MANILA, Philippines–Mixed expectations on liquefied petroleum gas (LPG) prices for February were put to rest as sellers cut prices for the second-straight month amid soft market demand and government signals clamping down volatility.
In separate advisories, oil firms said they will roll back LPG prices by 12:01 a.m. Feb. 1 on low international price trends.
Petron said it will trim Gasul and Fiesta Gas prices by P1.45 per kilogram, and Xtend AutoLPG by P0.81 per liter.
Isla LPG Corp. said it will roll back prices for Solane by P1.68/kg.
The Eastern Petroleum Group also said it will roll back EC Gas household LPG prices by P1.45 per kilogram, and AutoLPG by P0.81 per liter.
Other LPG players are expected to impose similar adjustments as the Philippines, a fuel importer, is highly vulnerable to international price trends.
Isla LPG CEO Toshihisa Fuse assured customers of enough supply for Solane branded LPG products. “We work very closely with our LPG suppliers to ensure the steady supply of both our local and imported LPG products. We remain committed in providing customers with safe, reliable, and high quality Solane LPG,” Fuse said in a separate statement.
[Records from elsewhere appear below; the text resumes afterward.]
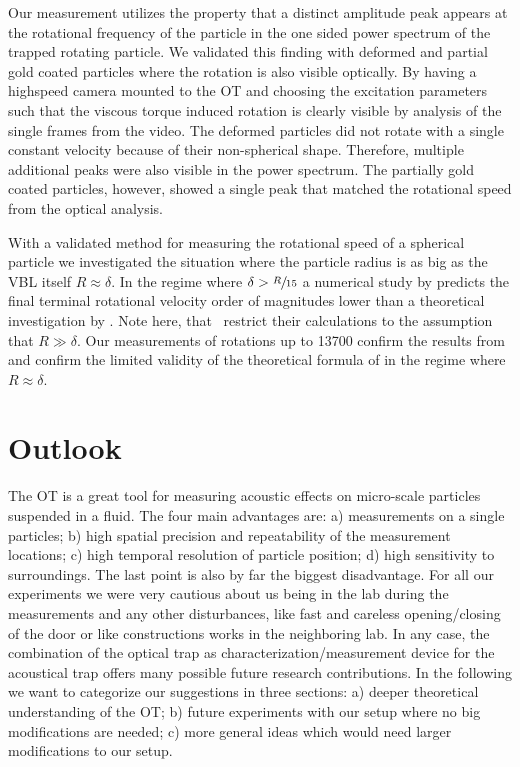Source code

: Our measurement utilizes the property that a distinct amplitude peak appears at 
the rotational frequency of the particle in the one sided power spectrum of the 
trapped rotating particle. We validated this finding with deformed and partial 
gold coated particles where the rotation is also visible optically. By having a 
highspeed camera mounted to the OT and choosing the excitation parameters such 
that the viscous torque induced rotation is clearly visible by analysis of the 
single frames from the video. The deformed particles did not rotate with a 
single constant velocity because of their non-spherical shape. Therefore, 
multiple additional peaks were also visible in the power spectrum. The 
partially gold coated particles, however, showed a single peak that matched the 
rotational speed from the optical analysis.

With a validated method for measuring the rotational speed of a spherical 
particle we investigated the situation where the particle radius is as big as 
the VBL itself $R\approx\delta$. In the regime where $\delta 
> \sfrac{R}{15}$ a numerical study by  predicts the final 
terminal rotational velocity order of magnitudes lower than a theoretical 
investigation by . Note here, that~\cite{Lamprecht2015} 
restrict their calculations to the assumption that $R\gg\delta$. Our 
measurements of rotations up to \SI{13700}{\rpm} confirm the results from 
 and confirm the limited validity of the theoretical formula of 
 in the regime where $R\approx\delta$.

\section{Outlook}

The OT is a great tool for measuring acoustic effects on micro-scale particles 
suspended in a fluid. The four main advantages are: a) measurements on a single 
particles; b) high spatial precision and repeatability of the measurement 
locations; c) high temporal resolution of particle position; d) high 
sensitivity to surroundings. The last point is also by far the biggest 
disadvantage. For all our experiments we were very cautious about us being in 
the lab during the measurements and any other disturbances, like fast and 
careless opening/closing of the door or like constructions works in the 
neighboring lab. In any case, the combination of the optical trap as 
characterization/measurement device for the acoustical trap offers many 
possible future research contributions. In the following we want to categorize 
our suggestions in three sections: a) deeper theoretical understanding of the 
OT; b) future experiments with our setup where no big modifications are needed; 
c) more general ideas which would need larger modifications to our setup.

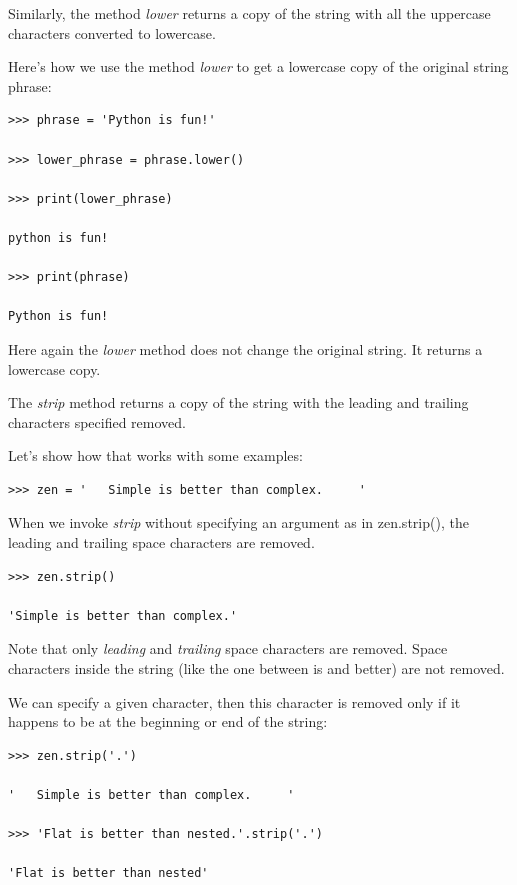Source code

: \documentclass{article}
\begin{document}
Similarly, the method \textit{lower} returns a copy of the string with all the uppercase characters converted to lowercase. 

Here's how we use the method \textit{lower} to get a lowercase copy of the original string phrase:

\begin{lstlisting}
>>> phrase = 'Python is fun!' 

>>> lower_phrase = phrase.lower()

>>> print(lower_phrase)

python is fun!

>>> print(phrase)

Python is fun!
\end{lstlisting}

Here again the \textit{lower} method does not change the original string.  It returns a lowercase copy.

The \textit{strip} method returns a copy of the string with the leading and trailing characters specified removed. 

Let's show how that works with some examples:

\begin{lstlisting}
>>> zen = '   Simple is better than complex.     '
\end{lstlisting}

When we invoke \textit{strip} without specifying an argument as in zen.strip(), the leading and trailing space characters are removed.

\begin{lstlisting}
>>> zen.strip()

'Simple is better than complex.'
\end{lstlisting}

Note that only \textit{leading} and \textit{trailing} space characters are removed. Space characters inside the string (like the one between is and better) are not removed.

We can specify a given character, then this character is removed only if it happens to be at the beginning or end of the string:

\begin{lstlisting}
>>> zen.strip('.')

'   Simple is better than complex.     '

>>> 'Flat is better than nested.'.strip('.')

'Flat is better than nested'
\end{lstlisting}
\end{document}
Most industry sources had predicted a second monthly price rollback for LPG since the start of the year as contract prices worlwide trended downward. However, this week, there were concerns of a price hike driven by challenges in logistics for certain refillers in southern Luzon. LPG Marketers Association Rep. Arnel Ty recently said the closure of Shell’s LPG-producing refinery in Batangas last year left some refillers sourcing the cooking fuel from another supplier—Liquigaz–in Bataan and bearing additional transport cost as a result.
The Department of Energy (DOE) maintained it expects stable LPG supply despite industry changes, including the shutdown of some underutilized LPG terminals in Luzon and the race among independent players to build direct import facilities in the Visayas and Mindanao.
Amid reports of price speculation, Energy Secretary Carlos Jericho Petilla also issued a department circular requiring all LPG importers, suppliers, refiners, refillers, marketers, distributors, haulers/transporters, handlers, storage providers, retailers, sellers and dealers of LPG products to secure a Standard Compliance Certificate (SCC) to be able to transact and sell with other LPG industry players and consumers.
“This circular will serve as a safeguard for LPG customers as it will discourage those who are illegally selling LPG without proper clearances. The SCC also encourages refillers to contract a portion of their requirements to secure their supply and avoid supply uncertainty,” DOE said.
Violators of the said circular will be sanctioned with administrative charges and fines by the DOE. All existing LPG establishments have three months from the effectivity of the circular to fully comply with the rules, DOE said.